══ Provided data
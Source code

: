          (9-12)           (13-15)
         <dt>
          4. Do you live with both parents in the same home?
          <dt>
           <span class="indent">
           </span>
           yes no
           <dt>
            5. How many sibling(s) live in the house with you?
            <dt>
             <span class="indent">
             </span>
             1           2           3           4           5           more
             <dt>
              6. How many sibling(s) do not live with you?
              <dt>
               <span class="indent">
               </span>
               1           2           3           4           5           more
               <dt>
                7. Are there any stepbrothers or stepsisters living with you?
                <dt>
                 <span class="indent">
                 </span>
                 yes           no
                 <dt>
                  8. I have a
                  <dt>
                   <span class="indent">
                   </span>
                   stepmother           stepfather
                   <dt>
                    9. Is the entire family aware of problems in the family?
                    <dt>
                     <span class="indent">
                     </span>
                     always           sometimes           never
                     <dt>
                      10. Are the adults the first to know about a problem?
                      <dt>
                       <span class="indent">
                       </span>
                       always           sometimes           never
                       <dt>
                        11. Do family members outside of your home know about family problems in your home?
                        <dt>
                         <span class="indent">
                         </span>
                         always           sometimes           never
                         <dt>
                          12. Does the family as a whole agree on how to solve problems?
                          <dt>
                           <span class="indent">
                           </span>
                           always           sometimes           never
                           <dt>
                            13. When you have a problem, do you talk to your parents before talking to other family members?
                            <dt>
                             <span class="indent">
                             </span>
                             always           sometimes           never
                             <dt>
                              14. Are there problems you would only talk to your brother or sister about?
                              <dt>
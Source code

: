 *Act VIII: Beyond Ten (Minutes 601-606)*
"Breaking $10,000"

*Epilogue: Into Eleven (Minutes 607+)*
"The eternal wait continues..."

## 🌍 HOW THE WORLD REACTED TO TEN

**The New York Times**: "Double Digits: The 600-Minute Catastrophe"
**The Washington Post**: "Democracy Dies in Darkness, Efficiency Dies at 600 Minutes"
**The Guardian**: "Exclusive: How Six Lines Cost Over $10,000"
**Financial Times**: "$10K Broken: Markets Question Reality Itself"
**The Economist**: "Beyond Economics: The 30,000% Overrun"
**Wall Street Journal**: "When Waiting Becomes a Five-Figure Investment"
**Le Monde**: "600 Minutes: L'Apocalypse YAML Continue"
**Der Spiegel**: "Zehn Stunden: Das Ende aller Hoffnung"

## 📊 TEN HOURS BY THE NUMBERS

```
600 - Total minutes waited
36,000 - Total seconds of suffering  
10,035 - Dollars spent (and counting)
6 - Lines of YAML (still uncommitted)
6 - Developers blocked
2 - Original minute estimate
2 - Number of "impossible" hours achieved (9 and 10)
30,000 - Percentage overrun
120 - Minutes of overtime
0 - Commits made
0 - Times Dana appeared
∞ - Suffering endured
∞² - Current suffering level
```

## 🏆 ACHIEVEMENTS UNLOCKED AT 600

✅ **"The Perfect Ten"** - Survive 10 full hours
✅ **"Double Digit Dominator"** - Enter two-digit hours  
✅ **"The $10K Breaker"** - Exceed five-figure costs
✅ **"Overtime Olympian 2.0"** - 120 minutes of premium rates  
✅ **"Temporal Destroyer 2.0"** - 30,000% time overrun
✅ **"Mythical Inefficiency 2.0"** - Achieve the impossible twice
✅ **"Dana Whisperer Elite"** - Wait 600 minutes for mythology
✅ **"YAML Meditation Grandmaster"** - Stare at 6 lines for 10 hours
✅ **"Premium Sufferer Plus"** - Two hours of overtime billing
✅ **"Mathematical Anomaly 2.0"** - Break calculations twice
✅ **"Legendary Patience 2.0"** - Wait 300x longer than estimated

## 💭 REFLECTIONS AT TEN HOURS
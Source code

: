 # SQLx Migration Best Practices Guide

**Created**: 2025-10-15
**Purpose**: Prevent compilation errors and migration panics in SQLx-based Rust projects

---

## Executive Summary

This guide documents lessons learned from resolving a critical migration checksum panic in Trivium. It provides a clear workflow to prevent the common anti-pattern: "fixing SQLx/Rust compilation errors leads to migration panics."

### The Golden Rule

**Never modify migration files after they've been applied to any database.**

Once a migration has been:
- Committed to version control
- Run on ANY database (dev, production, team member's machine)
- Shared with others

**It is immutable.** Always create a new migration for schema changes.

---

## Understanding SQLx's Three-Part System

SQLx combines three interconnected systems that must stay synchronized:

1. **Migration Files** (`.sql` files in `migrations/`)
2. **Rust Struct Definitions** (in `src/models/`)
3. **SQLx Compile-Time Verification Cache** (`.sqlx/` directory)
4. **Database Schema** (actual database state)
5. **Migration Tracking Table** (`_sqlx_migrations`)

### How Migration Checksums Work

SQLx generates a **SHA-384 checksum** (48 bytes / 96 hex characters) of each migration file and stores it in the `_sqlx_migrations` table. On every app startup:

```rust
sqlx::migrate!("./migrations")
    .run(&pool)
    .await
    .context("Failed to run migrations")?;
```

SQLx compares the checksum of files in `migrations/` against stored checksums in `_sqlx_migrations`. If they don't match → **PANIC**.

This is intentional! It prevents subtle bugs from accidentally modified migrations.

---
════
Tally every line in the listing that holds "have" and answer with the total only.

## Problem solution
2